L’employeur déclare le montant des primes versées à l’organisme chargé du recouvrement des cotisations de sécurité sociale dont il relève.

EdM –Le VIII détermine le régime social de la prime prévue aux articles II et VII. Celle-ci est exonérée de cotisations patronales et salariales de sécurité sociale mais assujettie à la CSG et à la CRDS ainsi qu’au forfait social applicable en matière d’intéressement et de participation. Le montant des exonérations est plafonné à un montant individuel de prime de 1 200 euros.
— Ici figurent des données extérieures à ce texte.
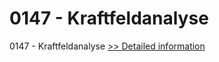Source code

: # 0147 - Kraftfeldanalyse
0147 - Kraftfeldanalyse
[>> Detailed information](https://secure.shareit.com/shareit/product.html?productid=300997180&affiliateid=200057808)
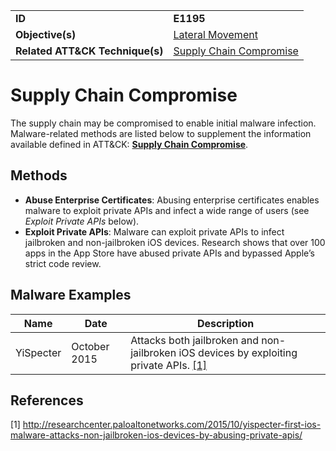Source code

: |||
|---------|------------------------|
|**ID**|**E1195**|
|**Objective(s)**|[Lateral Movement](https://github.com/MAECProject/malware-behaviors/tree/master/lateral-movement)|
|**Related ATT&CK Technique(s)**|[Supply Chain Compromise](https://attack.mitre.org/techniques/T1195/)|

Supply Chain Compromise
=======================
The supply chain may be compromised to enable initial malware infection. Malware-related methods are listed below to supplement the information available defined in ATT&CK: [**Supply Chain Compromise**](https://attack.mitre.org/techniques/T1195/).  

Methods
-------
* **Abuse Enterprise Certificates**: Abusing enterprise certificates enables malware to exploit private APIs and infect a wide range of users (see *Exploit Private APIs* below).
* **Exploit Private APIs**: Malware can exploit private APIs to infect jailbroken and non-jailbroken iOS devices. Research shows that over 100 apps in the App Store have abused private APIs and bypassed Apple’s strict code review. 

Malware Examples
----------------
|Name|Date|Description|
|-----------------------------|-----------|-----------------------------|
|YiSpecter| October 2015| Attacks both jailbroken and non-jailbroken iOS devices by exploiting private APIs. [[1]](#1)|

References
----------
<a name="1">[1]</a> http://researchcenter.paloaltonetworks.com/2015/10/yispecter-first-ios-malware-attacks-non-jailbroken-ios-devices-by-abusing-private-apis/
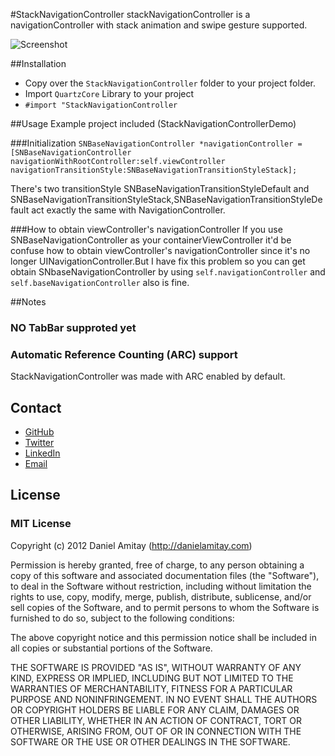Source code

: #StackNavigationController
stackNavigationController is a navigationController with stack animation and swipe gesture supported.

![Screenshot](https://github.com/fsjack/StackNavigationController/raw/master/screenshot.png)

##Installation

- Copy over the `StackNavigationController` folder to your project folder.
- Import `QuartzCore` Library to your project
- `#import "StackNavigationController`


##Usage
Example project included (StackNavigationControllerDemo)

###Initialization
`SNBaseNavigationController *navigationController = [SNBaseNavigationController navigationWithRootController:self.viewController navigationTransitionStyle:SNBaseNavigationTransitionStyleStack];`

There's two transitionStyle SNBaseNavigationTransitionStyleDefault and SNBaseNavigationTransitionStyleStack,SNBaseNavigationTransitionStyleDefault act exactly the same with NavigationController.

###How to obtain viewController's navigationController
If you use SNBaseNavigationController as your containerViewController it'd be confuse how to obtain viewController's navigationController since it's no longer UINavigationController.But I have fix this problem so you can get obtain SNbaseNavigationController by using `self.navigationController` and
`self.baseNavigationController` also is fine.


##Notes
### NO TabBar supproted yet
### Automatic Reference Counting (ARC) support
StackNavigationController was made with ARC enabled by default.

## Contact
- [GitHub](http://github.com/fsjack)
- [Twitter](http://twitter.com/iamjackiechueng)
- [LinkedIn](http://www.linkedin.com/profile/view?id=91111533)  
- [Email](mailto:fsjack@gmail.com)  
  
## License

### MIT License

Copyright (c) 2012 Daniel Amitay (http://danielamitay.com)

Permission is hereby granted, free of charge, to any person obtaining a copy
of this software and associated documentation files (the "Software"), to deal
in the Software without restriction, including without limitation the rights
to use, copy, modify, merge, publish, distribute, sublicense, and/or sell
copies of the Software, and to permit persons to whom the Software is
furnished to do so, subject to the following conditions:

The above copyright notice and this permission notice shall be included in
all copies or substantial portions of the Software.

THE SOFTWARE IS PROVIDED "AS IS", WITHOUT WARRANTY OF ANY KIND, EXPRESS OR
IMPLIED, INCLUDING BUT NOT LIMITED TO THE WARRANTIES OF MERCHANTABILITY,
FITNESS FOR A PARTICULAR PURPOSE AND NONINFRINGEMENT. IN NO EVENT SHALL THE
AUTHORS OR COPYRIGHT HOLDERS BE LIABLE FOR ANY CLAIM, DAMAGES OR OTHER
LIABILITY, WHETHER IN AN ACTION OF CONTRACT, TORT OR OTHERWISE, ARISING FROM,
OUT OF OR IN CONNECTION WITH THE SOFTWARE OR THE USE OR OTHER DEALINGS IN
THE SOFTWARE.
Au-delà,la prime est traitée comme un salaire.

IX. – L’article L. 131-7 du code de la sécurité sociale n’est pas applicable pour l’exonération mentionnée au VIII.

EdM –Le IX prévoit la non-compensation,aux régimes de sécurité sociale,de l’exonération prévue au VIII.

X. – Les dispositions du II ne sont pas applicables à Mayotte.

EdM –Le X précise que le présent article n’est pas applicable à Mayotte.

XI. – Les dispositions du II sont applicables aux attributions de dividendes autorisées à compter du 1er janvier 2011 au titre du dernier exercice clos.
Toutefois,pour les attributions de dividendes intervenues à la date de la publication de la présente loi,le délai de trois mois prévu au III court à compter de cette date.

EdM –Le XI est relatif à l’entrée en vigueur et prévoit que le présent article est applicable à compter de l’année 2011.

XII. – Dans le délai de deux ans suivant la publication de la présente loi,le Gouvernement présente au Parlement un bilan des accords et des mesures intervenues en application des dispositions du présent article. Ce rapport peut proposer des adaptations législatives éventuelles découlant de ce bilan.

EdM:Enfin,le XII prévoit un bilan dans les deux ans de l’application de ces dispositions. Celui-ci pourra conduire à une évolution des règles en fonction notamment du contenu des accords négociés.

WorK –L’Assemblée demandera des comptes au Gouvernement en vue d’une éventuelle amélioration de la loi. Après la promulgation d’un premier texte aux contours aussi indécis,on peut comprendre que le législateur se donne deux ans pour observer les réactions des entreprises. Certaines ne joueront d’imagination pour contourner cette loi,ou au contraire,d’autres utiliseront l’alinée VI,pour mettre en œuvre les outils de partage de la valeur que le gouvernement n’a toujours pas assimilé. A croire que,contrairement à vous cher lecteur,nos gouvernants ne suivent pas assidument les publications et travaux de WorK is K.